📦

Court Jester MCP

CLI verification server for coding agents — static analysis, sandboxed execution, property-based fuzzing, and repair loops (Rust)

0 installs

Trust: 34 — Low

Maps

Ask AI about Court Jester MCP

I know everything about Court Jester MCP. Ask me about installation, configuration, usage, or troubleshooting.

0/500

Loading tools...

Reviews

Documentation

Court Jester

Public alpha / experimental: Court Jester is under active development. CLI flags, output fields, and behavior may still change. The benchmark evidence is strong, but the tool is still early and should be treated as an alpha verifier, not a stable general-purpose coding product.

Court Jester is a CLI for making AI-generated Python and TypeScript code fail as fast as possible before the agent declares victory.

AI coding agents confidently ship code that looks right but quietly breaks on edge cases. They don't know what they don't know. Court Jester runs right after the edit, tries to break the changed file immediately, and turns "this looks done" into a concrete repro the agent can repair.

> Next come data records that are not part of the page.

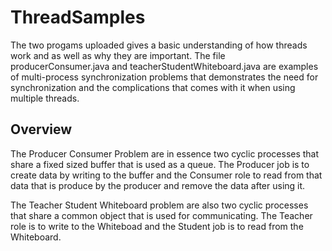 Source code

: # ThreadSamples

The two progams uploaded gives a basic understanding of how threads work and as well as why they are important.
The file producerConsumer.java and teacherStudentWhiteboard.java are examples of multi-process synchronization problems that demonstrates the need for synchronization and the complications that comes with it when using multiple threads.

Overview
---------
The Producer Consumer Problem are in essence two cyclic processes that share a fixed sized buffer that is used as a queue. The Producer job is to create data by writing to the buffer and the Consumer role to read from that data that is produce by the producer and remove the data after using it.

The Teacher Student Whiteboard problem are also two cyclic processes that share a common object that is used for communicating. The Teacher role is to write to the Whiteboad and the Student job is to read from the Whiteboard.
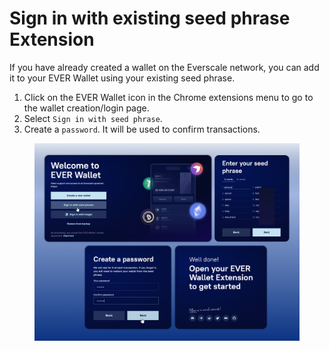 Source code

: # Sign in with existing seed phrase Extension

If you have already created a wallet on the Everscale network, you can add it to your EVER Wallet using your existing seed phrase.

1. Click on the EVER Wallet icon in the Chrome extensions menu to go to the wallet creation/login page.
2. Select `Sign in with seed phrase`.
3. Create a `password`. It will be used to confirm transactions.

<figure><img src="../../../.gitbook/assets/image.png" alt=""><figcaption></figcaption></figure>

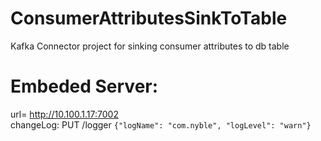 # ConsumerAttributesSinkToTable
Kafka Connector project for sinking consumer attributes to db table

# Embeded Server:
url= http://10.100.1.17:7002   
changeLog: PUT /logger `{"logName": "com.nyble", "logLevel": "warn"}` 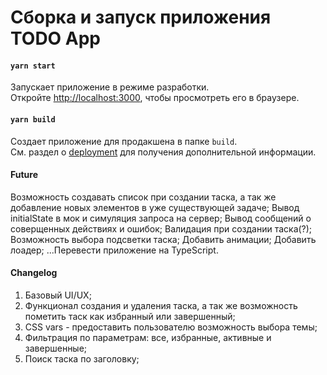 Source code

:# Сборка и запуск приложения TODO App

#### `yarn start`

Запускает приложение в режиме разработки.<br />
Откройте [http://localhost:3000](http://localhost:3000), чтобы просмотреть его в браузере.

#### `yarn build`

Создает приложение для продакшена в папке `build`.<br />
См. раздел о [deployment](https://facebook.github.io/create-react-app/docs/deployment) для получения дополнительной информации.

#### Future
Возможность создавать список при создании таска, а так же добавление новых элементов в уже существующей задаче;
Вывод initialState в мок и симуляция запроса на сервер;
Вывод сообщений о соверщенных действиях и ошибок;
Валидация при создании таска(?);
Возможность выбора подсветки таска;
Добавить анимации;
Добавить лоадер;
...Перевести приложение на TypeScript.

#### Changelog
1. Базовый UI/UX;
2. Функционал создания и удаления таска, а так же возможность пометить таск как избранный или завершенный;
3. СSS vars - предоставить пользователю возможность выбора темы;
4. Фильтрация по параметрам: все, избранные, активные и завершенные;
5. Поиск таска по заголовку;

Today, the clearest way to think about Court Jester is: a strong alpha for Python and TypeScript repair loops, especially on library and utility code, not a polished universal answer for arbitrary repos.

agent edits code -> court-jester verify -> fast concrete failure?
                                        |
                             yes: repair from repro
                             no:  ship with more confidence

It is just a CLI. No MCP transport, editor plugin, or custom agent integration layer is required.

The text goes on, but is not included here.